Try it — Copy out every line of the material below, character for character, apart from the pictures.

Dataset content —

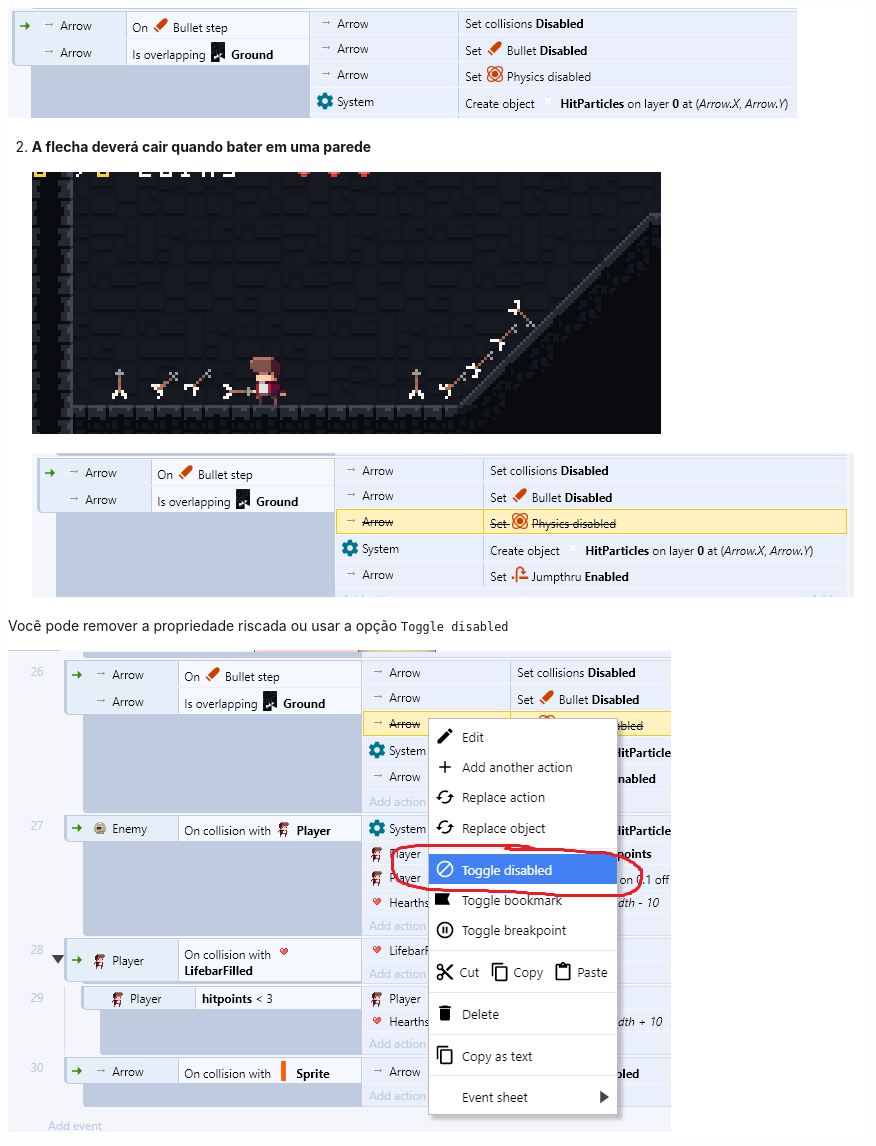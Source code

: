    ![52139886703](imgs\1521398867037.png)

2. **A flecha deverá cair quando bater em uma parede**

   ![52139961622](imgs\1521399616220.png)

   ![52139976019](imgs\1521399760192.png)



Você pode remover a propriedade riscada ou usar a opção `Toggle disabled`

![52140033611](imgs\1521400336114.png)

Answer section —
Source code

:    ![52139886703](imgs\1521398867037.png)

2. **A flecha deverá cair quando bater em uma parede**

   ![52139961622](imgs\1521399616220.png)

   ![52139976019](imgs\1521399760192.png)



Você pode remover a propriedade riscada ou usar a opção `Toggle disabled`

![52140033611](imgs\1521400336114.png)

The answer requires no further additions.